If your days of personal use qualify the vacation property as a “home” according to the IRS definition, and you’ve rented it for 14 days or less per year, no worries—you don’t have to report any of the rental income. Any mortgage interest and real estate taxes are reported as itemized deductions and subject to normal limitations.

Things get messier when the property qualifies as your home, but you also rent it for 15 days or more during the year. You will need to report all your rental income for tax purposes, and your expenses related to the property must be prorated between rental and personal use. Rental expense deductions will be limited to the amount of your rental income, and any excess rental expenses can be carried over to the following year but are still subject to any deduction limits that apply to that year.

Sound complicated?  It certainly can be, so be sure to consult your tax advisor and IRS Publication 527, Residential Rental Property, which covers the rules for the rental of vacation homes.
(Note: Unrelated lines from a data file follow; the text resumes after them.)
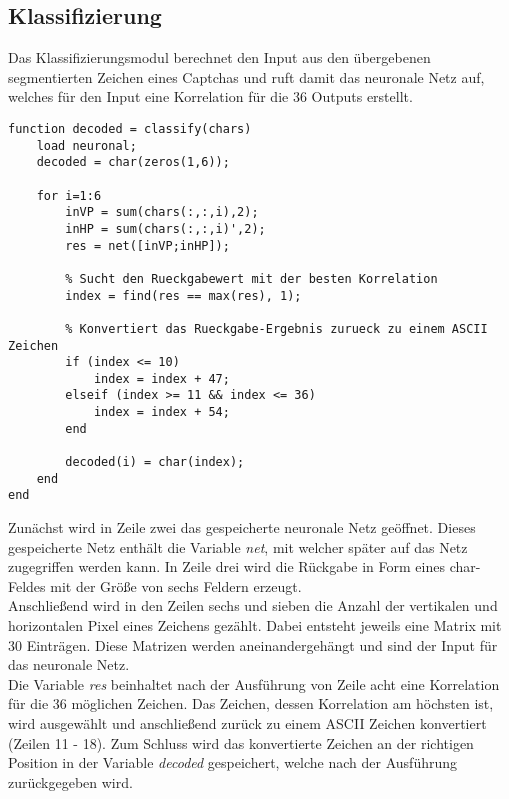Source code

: \subsection{Klassifizierung}
Das Klassifizierungsmodul berechnet den Input aus den übergebenen segmentierten Zeichen eines Captchas und ruft damit das neuronale Netz auf, welches für den Input eine Korrelation für die 36 Outputs erstellt.
\begin{lstlisting}
function decoded = classify(chars)
    load neuronal;
    decoded = char(zeros(1,6));
    
    for i=1:6
        inVP = sum(chars(:,:,i),2);
        inHP = sum(chars(:,:,i)',2);
        res = net([inVP;inHP]);
   
        % Sucht den Rueckgabewert mit der besten Korrelation
        index = find(res == max(res), 1);
        
        % Konvertiert das Rueckgabe-Ergebnis zurueck zu einem ASCII Zeichen
        if (index <= 10)
            index = index + 47;
        elseif (index >= 11 && index <= 36)
            index = index + 54;
        end

        decoded(i) = char(index);
    end
end
\end{lstlisting}
Zunächst wird in Zeile zwei das gespeicherte neuronale Netz geöffnet. Dieses gespeicherte Netz enthält die Variable \textit{net}, mit welcher später auf das Netz zugegriffen werden kann. In Zeile drei wird die Rückgabe in Form eines char-Feldes mit der Größe von sechs Feldern erzeugt.\\
Anschließend wird in den Zeilen sechs und sieben die Anzahl der vertikalen und horizontalen Pixel eines Zeichens gezählt. Dabei entsteht jeweils eine Matrix mit 30 Einträgen. Diese Matrizen werden aneinandergehängt und sind der Input für das neuronale Netz.\\
Die Variable \textit{res} beinhaltet nach der Ausführung von Zeile acht eine Korrelation für die 36 möglichen Zeichen. Das Zeichen, dessen Korrelation am höchsten ist, wird ausgewählt und anschließend zurück zu einem ASCII Zeichen konvertiert (Zeilen 11 - 18). Zum Schluss wird das konvertierte Zeichen an der richtigen Position in der Variable \textit{decoded} gespeichert, welche nach der Ausführung zurückgegeben wird. 

\newpage
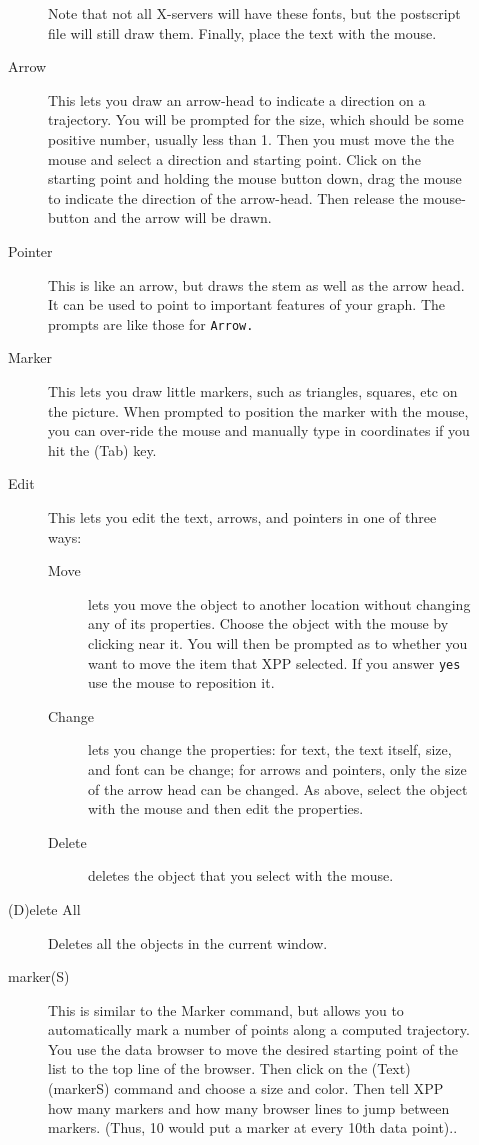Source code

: \documentclass{article}
\begin{document}
\begin{description}
\begin{description}
Note that not all X-servers will have these fonts, but the
postscript file will still draw them. Finally, place the text with the
mouse.
\item[Arrow] This lets you draw an arrow-head to indicate a direction
on a trajectory.  You will be prompted for the size, which should be
some positive number, usually less than 1.  Then you must move the the
mouse and select a direction and starting point.  Click on the
starting point and holding the mouse button down, drag the mouse to
indicate the direction of the arrow-head. Then release the
mouse-button and the arrow will be drawn.  
\item[Pointer] This is like an arrow, but draws the stem as well as
the arrow head.  It can be used to point to important features of your
graph. The prompts are like those for {\tt Arrow.}
\item[Marker] This lets you draw little markers, such as triangles,
squares, etc on the picture. When prompted to position the marker with
the mouse, you can over-ride the mouse and manually type in
coordinates if you hit the (Tab) key.
\item[Edit] This lets you edit the text, arrows, and pointers in one of
three ways:
\begin{description}
\item[Move] lets you move the object to another location without
changing any of its properties.  Choose the object with the mouse by
clicking near it.
You will then be prompted as to whether you want to move the item that
XPP selected.  If you answer {\tt yes} use the mouse to reposition it.
\item[Change] lets you change the properties: for text, the text
itself, size, and font can be change; for arrows and pointers, only
the size of the arrow head can be changed. As above, select the object
with the mouse and then edit the properties.
\item[Delete] deletes the object that you select with the mouse.
\end{description}
\item[(D)elete All] Deletes all the objects in the current window.
\item[marker(S)] This is similar to the Marker command, but allows you to
automatically mark a number of points along a computed trajectory. You
use the data browser to move the desired starting point of the list to
the top line of the browser. Then click on the (Text) (markerS)
command and choose a size and color. Then tell XPP how many markers
and how many browser lines to jump between markers. (Thus, 10 would
put a marker at every 10th data point).. 




\end{description}
\end{description}
\end{document}
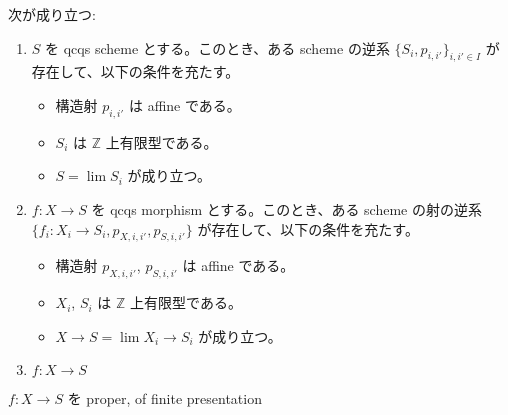 \begin{prop}
  次が成り立つ:
  \begin{enumerate}
    \item $S$ を qcqs scheme とする。このとき、ある scheme の逆系 $\{S_i, p_{i, i'}\}_{i, i'\in I}$ が存在して、以下の条件を充たす。
      \begin{itemize}
        \item 構造射 $p_{i, i'}$ は affine である。
        \item $S_i$ は $\mathbb{Z}$ 上有限型である。
        \item $S = \lim S_i$ が成り立つ。
      \end{itemize}
    \item $f \colon X \to S$ を qcqs morphism とする。このとき、ある scheme の射の逆系 $\{f_i \colon X_i \to S_i, p_{X, i, i'}, p_{S, i, i'}\}$ が存在して、以下の条件を充たす。
      \begin{itemize}
        \item 構造射 $p_{X, i, i'}$, $p_{S, i, i'}$ は affine である。
        \item $X_i$, $S_i$ は $\mathbb{Z}$ 上有限型である。
        \item $X \to S = \lim X_i \to S_i$ が成り立つ。
      \end{itemize}
    \item $f \colon X \to S$
  \end{enumerate}
\end{prop}

\begin{prop}[Stein 分解]
  $f \colon X \to S$ を proper, of finite presentation
\end{prop}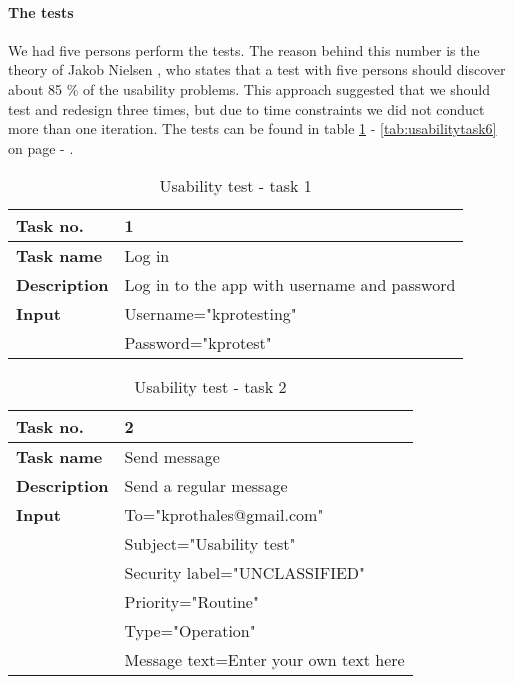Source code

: 		\paragraph{The tests}\hfill
\newline
			We had five persons perform the tests. The reason behind this number is the theory of Jakob Nielsen \cite{bib:useit}, who states that a test with five persons should discover about 85 \% of the usability problems. This approach suggested that we should test and redesign three times, but due to time constraints we did not conduct more than one iteration.  
\newline
\newline
		The tests can be found in table \ref{tab:usabilitytask1} - \ref{tab:usabilitytask6} on page \pageref{tab:usabilitytask1} - \pageref{tab:usabilitytask6}.
		\begin{table}[h!]
\begin{center}
			\begin{tabular}{>{\bfseries}l|l} \hline
				Task no.&1\\ \hline
				Task name&Log in\\ \hline
				Description&Log in to the app with username and password\\ \hline
				Input&Username="kprotesting" \\
					&Password="kprotest"\\ \hline
			\end{tabular}
\end{center}
			\caption{Usability test - task 1} \label{tab:usabilitytask1}
		\end{table}
		\begin{table}
\begin{center}
			\begin{tabular}{>{\bfseries}l|l}\hline
				Task no.&2\\ \hline
				Task name&Send message\\ \hline
				Description&Send a regular message\\ \hline
				Input&To="kprothales@gmail.com" \\
					&Subject="Usability test"\\
					&Security label="UNCLASSIFIED"\\ 
					&Priority="Routine"\\
					&Type="Operation"\\
					&Message text=Enter your own text here\\ \hline
			\end{tabular}
\end{center}
			\caption{Usability test - task 2} \label{tab:usabilitytask2}
		\end{table}
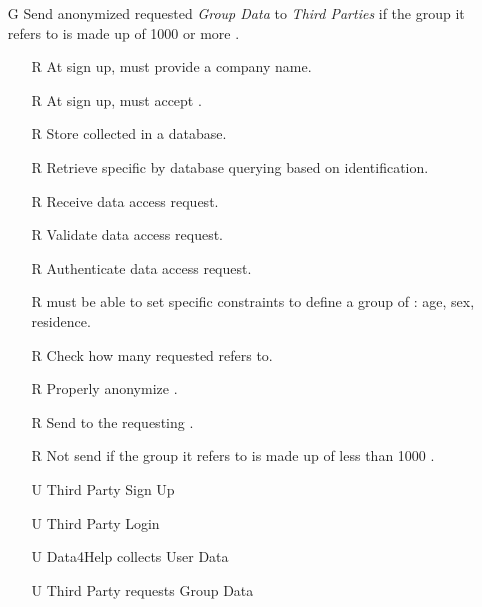 \documentclass[../../../rasd.tex]{subfiles}
\begin{document}
\begin{itemize}
    \item[G\subs{3}]Send anonymized requested \textit{Group Data} to \textit{Third Parties} if the group it refers to is made up of 1000 or more .
    \begin{itemize}
            \item[R\subs{3}]At sign up,  must provide a company name.
            \item[R\subs{5}]At sign up,  must accept .
        \item[R\subs{11}]Store collected  in a database.
        \item[R\subs{12}]Retrieve specific  by database querying based on  identification.
        \item[R\subs{13}]Receive  data access request.
        \item[R\subs{14}]Validate  data access request.
        \item[R\subs{15}]Authenticate  data access request.
        \item[R\subs{21}] must be able to set specific constraints to define a group of : age, sex, residence.
        \item[R\subs{22}]Check how many  requested  refers to.
        \item[R\subs{23}]Properly anonymize .
        \item[R\subs{24}]Send  to the requesting .
        \item[R\subs{25}]Not send  if the group it refers to is made up of less than 1000 .
        \\
        \item[U\subs{2}]Third Party Sign Up
        \item[U\subs{4}]Third Party Login
        \item[U\subs{5}]Data4Help collects User Data
        \item[U\subs{7}]Third Party requests Group Data
    \end{itemize}


\end{itemize}
\end{document}
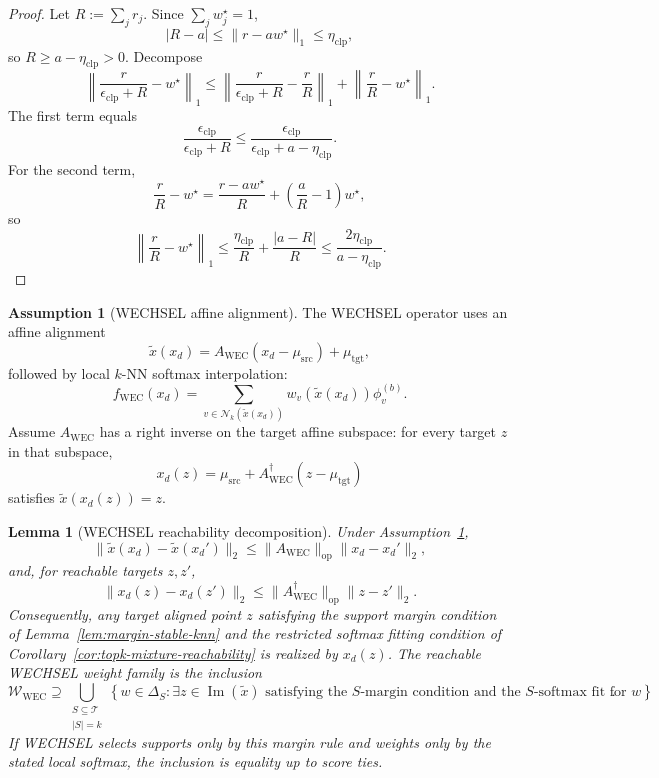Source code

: \documentclass{article}
\theoremstyle{plain}
\newtheorem{lemma}[theorem]{Lemma}
\theoremstyle{definition}
\newtheorem{assumption}[theorem]{Assumption}
\theoremstyle{remark}
\begin{document}
\begin{proof}
Let $R:=\sum_j r_j$. Since $\sum_j w_j^\star=1$,
\[
|R-a|\le \|r-aw^\star\|_1\le \eta_{\mathrm{clp}},
\]
so $R\ge a-\eta_{\mathrm{clp}}>0$. Decompose
\[
\left\|\frac{r}{\epsilon_{\mathrm{clp}}+R}-w^\star\right\|_1
\le
\left\|\frac{r}{\epsilon_{\mathrm{clp}}+R}-\frac{r}{R}\right\|_1
+
\left\|\frac{r}{R}-w^\star\right\|_1.
\]
The first term equals
\[
\frac{\epsilon_{\mathrm{clp}}}{\epsilon_{\mathrm{clp}}+R}
\le
\frac{\epsilon_{\mathrm{clp}}}{\epsilon_{\mathrm{clp}}+a-\eta_{\mathrm{clp}}}.
\]
For the second term,
\[
\frac{r}{R}-w^\star
=
\frac{r-aw^\star}{R}+
\left(\frac{a}{R}-1\right)w^\star,
\]
so
\[
\left\|\frac{r}{R}-w^\star\right\|_1
\le
\frac{\eta_{\mathrm{clp}}}{R}+\frac{|a-R|}{R}
\le
\frac{2\eta_{\mathrm{clp}}}{a-\eta_{\mathrm{clp}}}.
\]
\end{proof}

\begin{assumption}[WECHSEL affine alignment]
\label{ass:wechsel-affine}
The WECHSEL operator uses an affine alignment
\[
\widetilde{x}(x_d)=A_{\mathrm{WEC}}(x_d-\mu_{\mathrm{src}})+\mu_{\mathrm{tgt}},
\]
followed by local $k$-NN softmax interpolation:
\[
f_{\mathrm{WEC}}(x_d)=
\sum_{v\in\mathcal{N}_k(\widetilde{x}(x_d))}
w_v(\widetilde{x}(x_d))\phi_v^{(b)}.
\]
Assume $A_{\mathrm{WEC}}$ has a right inverse on the target affine subspace: for every target $z$ in that subspace,
\[
x_d(z)=\mu_{\mathrm{src}}+A_{\mathrm{WEC}}^\dagger(z-\mu_{\mathrm{tgt}})
\]
satisfies $\widetilde{x}(x_d(z))=z$.
\end{assumption}

\begin{lemma}[WECHSEL reachability decomposition]
\label{lem:wechsel-reachability}
Under Assumption~\ref{ass:wechsel-affine},
\[
\|\widetilde{x}(x_d)-\widetilde{x}(x_d')\|_2
\le
\|A_{\mathrm{WEC}}\|_{\mathrm{op}}\|x_d-x_d'\|_2,
\]
and, for reachable targets $z,z'$,
\[
\|x_d(z)-x_d(z')\|_2
\le
\|A_{\mathrm{WEC}}^\dagger\|_{\mathrm{op}}\|z-z'\|_2.
\]
Consequently, any target aligned point $z$ satisfying the support margin condition of Lemma~\ref{lem:margin-stable-knn} and the restricted softmax fitting condition of Corollary~\ref{cor:topk-mixture-reachability} is realized by $x_d(z)$. The reachable WECHSEL weight family is the inclusion
\[
\mathcal{W}_{\mathrm{WEC}}
\supseteq
\bigcup_{\substack{S\subseteq\mathcal{T}\\ |S|=k}}
\left\{
 w\in\Delta_S:
 \exists z\in\operatorname{Im}(\widetilde{x})\text{ satisfying the }S\text{-margin condition and the }S\text{-softmax fit for }w
\right\}.
\]
If WECHSEL selects supports only by this margin rule and weights only by the stated local softmax, the inclusion is equality up to score ties.
\end{lemma}
\end{document}
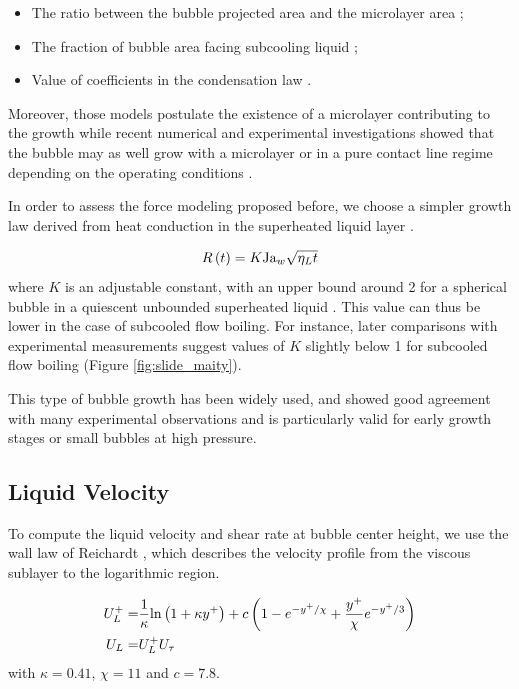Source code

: \begin{itemize}
\item The ratio between the bubble projected area and the microlayer area ;
\item The fraction of bubble area facing subcooling liquid ;
\item Value of coefficients in the condensation law \cite{levenspiel_collapse_1959}.
\end{itemize}

Moreover, those models postulate the existence of a microlayer contributing to the growth while recent numerical and experimental investigations showed that the bubble may as well grow with a microlayer or in a pure contact line regime depending on the operating conditions \cite{urbano_direct_2018, bures_modelling_2021, kossolapov_experimental_2021}.

In order to assess the force modeling proposed before, we choose a simpler growth law derived from heat conduction in the superheated liquid layer \cite{plesset_growth_1954}. 

\begin{equation}
R\left( t \right) = K\mathrm{Ja}_{w} \sqrt{\eta_{L}t}
\end{equation}
where $K$ is an adjustable constant, with an upper bound around 2 for a spherical bubble in a quiescent unbounded superheated liquid \cite{plesset_growth_1954, yun_prediction_2012}. This value can thus be lower in the case of subcooled flow boiling. For instance, later comparisons with experimental measurements suggest values of $K$ slightly below 1 for subcooled flow boiling (Figure \ref{fig:slide_maity}).

This type of bubble growth has been widely used, and showed good agreement with many experimental observations and is particularly valid for early growth stages or small bubbles at high pressure.


\subsection{Liquid Velocity}\label{subsec:liq_vel}

To compute the liquid velocity and shear rate at bubble center height, we use the wall law of Reichardt \cite{reichardt_vollstandige_1951}, which describes the velocity profile from the viscous sublayer to the logarithmic region.

\begin{align}
U_{L}^{+} =& \frac{1}{\kappa}\ln{1+\kappa y^{+}} + c \parth{1-e^{-y^{+}/\chi} + \frac{y^{+}}{\chi}e^{-y^{+}/3} }\\
%
\nonumber U_{L}=&U_{L}^{+}U_{\tau}
\end{align}
with $\kappa = 0.41$, $\chi = 11$ and $c=7.8$.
Lastly, keep in mind that on a second home, there is no capital gains exclusion as there is on your primary residence. The entire gain will be taxed, but if you’ve owned the home for at least one year before selling, the gain will be subject to the long-term capital gains rate, which is usually lower than your ordinary income tax rate.

Your Circumstances Are Unique

Whether or not to buy a vacation home is a discussion that we have with many of our clients. It’s a very individualized decision-making process, and we’re here to help you run the numbers and think it through. The points above are not meant to steer you away from a vacation home purchase. Rather, they’re intended to help you consider both the pros and cons of a very impactful decision so that regardless of the outcome, you’ll know you made the very best choice for your unique circumstances.